Saturday, April 25, 2009

Notes from the Fold

On one Thursday from each of the past two months, the historic church of St Audeon’s in Dublin has played host to The Fold, a series of concerts featuring some of Ireland’s contemporary experimental and alternative musicians. More information on the Fold (and upcoming concerts) can be found here.
Fold 1 (on March 26th) featured saxophonist Sean Óg in a solo performance, while Fold 2 (April 21st) had him in the group Morla (essentially a duo with guitarist Simon Jermyn, augmented on this night by drummer Shane O’Donovan). More info on Óg and his many projects here and here (with samples); more info on Jermyn here and here, and on Morla here.
For his solo project Óg played alto and bass clarinet, supplemented with electronic gizmos that repeated what he’d just played back at him as well as creating rhythms and textures. Óg seems to enjoy taking chances live (the mark of a good improviser) and at times it seemed that the electronics weren’t behaving themselves as well as they should, but in the main they worked very well and gave his already focused and thoughtful performance an exciting extra element. Opening with a piece by Hildegard of Bingen (which was wonderfully suited to the chapel we were in, red-lit by the heat lamps fixed high on the old walls) he played a continuous improvisation which was rarely less than gripping, and only occasionally wandering into the wilder extremes of contemporary sax playing (something I would have preferred, which is not to knock his performance here, but I would like to see this guy use his electronics and imagination to really let rip). One bold choice was to throw in Prince’s ‘Ballad of Dorothy Parker’, complete with seriously eighties backing track; I didn’t recognise the song at first, and thought he was doing a weird homage to Miles Davis’s Tutu period. I’m not sure if it worked, to be honest; the contrast with what he was doing before was so great that it seemed incongruous, but it shows his enthusiasm for throwing wild cards into the mix, not a trait to be criticised. He ended with a soft lullaby. All in all, it was a compelling and enjoyable performance, even if, as I’ve said before, I prefer my solo sax a lot more experimental and abrasive.
I’m not fully convinced by Morla’s recordings (at least by what I’ve heard on their MySpace page). While one can’t fault their playing, or their sense of texture or melody, I find that at times their music, which seems more about evoking atmosphere than anything else, a little too smooth and pleasant, almost like avant-garde mood music, and lacks a certain amount of bite. In performance here, with the added element of percussion – O’Donovan’s skittery, restless playing kept a fire burning under the two leads – they were a lot more compelling, and during a continuous performance they created an involving, intense, and textured sound which often had a Eastern tinge and was at times mesmerising, and powerfully atmospheric.
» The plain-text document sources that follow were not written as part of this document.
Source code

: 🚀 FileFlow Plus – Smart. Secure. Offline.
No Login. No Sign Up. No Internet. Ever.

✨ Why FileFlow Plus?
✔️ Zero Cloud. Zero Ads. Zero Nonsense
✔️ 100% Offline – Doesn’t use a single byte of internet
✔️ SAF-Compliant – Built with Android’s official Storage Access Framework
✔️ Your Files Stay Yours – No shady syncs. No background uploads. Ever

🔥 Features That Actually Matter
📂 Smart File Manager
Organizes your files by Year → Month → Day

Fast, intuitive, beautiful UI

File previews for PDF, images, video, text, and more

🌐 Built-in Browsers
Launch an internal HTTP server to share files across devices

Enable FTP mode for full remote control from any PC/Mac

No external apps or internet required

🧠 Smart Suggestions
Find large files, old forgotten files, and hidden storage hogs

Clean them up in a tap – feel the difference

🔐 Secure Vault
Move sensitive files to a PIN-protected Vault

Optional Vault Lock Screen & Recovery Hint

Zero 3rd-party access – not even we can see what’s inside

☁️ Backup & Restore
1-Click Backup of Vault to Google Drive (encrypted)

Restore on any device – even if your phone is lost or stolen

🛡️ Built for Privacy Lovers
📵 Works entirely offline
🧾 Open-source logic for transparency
There was a sense of underlying turbulence, and a willingness to take risks, that kept it interesting throughout, and all three played with skill and empathy. One of Óg’s habits is to intone wordlessly through his sax, which creates quite an odd, haunting effect that works very well here. If I have a criticism, it’s that I’d like to see them add harsher elements to their sound, as increasing its edge could only improve it more. Still, it was another enjoyable performance, and Óg is definitely a talent to watch (I hope to get to see Trihornophone soon!) Here's some videos:



Fold 1 also featured Karl Him, Fergus Cullen and Gavin Duffy in a guitar-led group improvisation which, considering the calibre of the performers involved, was to my ear a bit of a noisy mess which never quite cohered into a substantial musical vision. A lot of it seemed to be playing around with effects rather than anything else, which is fun to watch, but it never really went anywhere interesting. Fold 2 had Rainfear, a duo comprising long-established Dublin musicians and artists David Donohue (on synth and electronics) and Peter Maybury (on drums and processing); unfortunately, the drums were so loud that they completely dominated the proceedings and destroyed any chance of interplay or subtlety, like watching a version of Waiting for Godot where one character shouts all his lines through a megaphone. At times Maybury seemed to be channeling Kraftwerk, at other times he created walls of electronic sludge, and towards the end he played an improvisation against a picky-pocky background riff which bordered on being exciting, but the volume of the percussion just drowned any pleasure. I couldn’t help being reminded of Thomas Lehn and Paul Lovens at the i-and-e festival recently, who used a similar set-up to produce much more exciting and inventive music (see here). If they had turned the drums down and the synths up, I might have been able to give a more accurate description of what Rainfear are trying to do. Sorry, lads!
One of the problems I had with both of the above groups is that they seemed to be trying to keep their feet in two camps simultaneously: going a bit of the way towards really experimental, yet not going too far and alienating the more conservative elements in the audience. But this kind of compromising bodes ill for the music, as it ends up being neither one thing nor the other, and satisfies nobody. As I said to my companion on the first night, I’d like to give these guys a good feed of strong drink and let them wail on their instruments; they’ve nothing to lose by seriously loosening up, and just making a good old-fashioned racket that has people fleeing the church clutching their ears. I’d definitely stay, and applaud at the end!